STUDY MATERIAL –
---+---
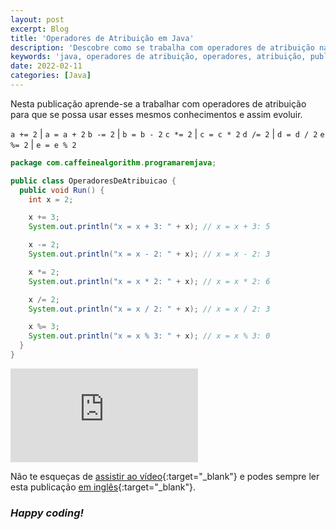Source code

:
 ```yaml
---
layout: post
excerpt: Blog
title: 'Operadores de Atribuição em Java'
description: 'Descobre como se trabalha com operadores de atribuição na linguagem de programação Java. Obtém respostas às tuas dúvidas com a teoria e os exemplos apresentados.'
keywords: 'java, operadores de atribuição, operadores, atribuição, publicação'
date: 2022-02-11
categories: [Java]
---
```


Nesta publicação aprende-se a trabalhar com operadores de atribuição para que se possa usar esses mesmos conhecimentos e assim evoluir.

`a += 2` | `a = a + 2`
`b -= 2` | `b = b - 2`
`c *= 2` | `c = c * 2`
`d /= 2` | `d = d / 2`
`e %= 2` | `e = e % 2`

```java
package com.caffeinealgorithm.programaremjava;

public class OperadoresDeAtribuicao {
  public void Run() {
    int x = 2;

    x += 3;
    System.out.println("x = x + 3: " + x); // x = x + 3: 5

    x -= 2;
    System.out.println("x = x - 2: " + x); // x = x - 2: 3

    x *= 2;
    System.out.println("x = x * 2: " + x); // x = x * 2: 6

    x /= 2;
    System.out.println("x = x / 2: " + x); // x = x / 2: 3

    x %= 3;
    System.out.println("x = x % 3: " + x); // x = x % 3: 0
  }
}
```

<div class="video-container">
  <iframe src="https://www.youtube.com/embed/GQVf0VwJh9c" frameborder="0" allowfullscreen></iframe>
</div>

Não te esqueças de [assistir ao vídeo](https://youtu.be/GQVf0VwJh9c){:target="\_blank"} e podes sempre ler esta publicação [em inglês](https://nelsonsilvadev.com/blog/assignment-operators-in-java/){:target="\_blank"}.

### _Happy coding!_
---+---
REQUIREMENT – Starting from the data above, filter for lines with "https" and copy each one.

RESULT FOR THIS TASK –
  <iframe src="https://www.youtube.com/embed/GQVf0VwJh9c" frameborder="0" allowfullscreen></iframe>
Não te esqueças de [assistir ao vídeo](https://youtu.be/GQVf0VwJh9c){:target="\_blank"} e podes sempre ler esta publicação [em inglês](https://nelsonsilvadev.com/blog/assignment-operators-in-java/){:target="\_blank"}.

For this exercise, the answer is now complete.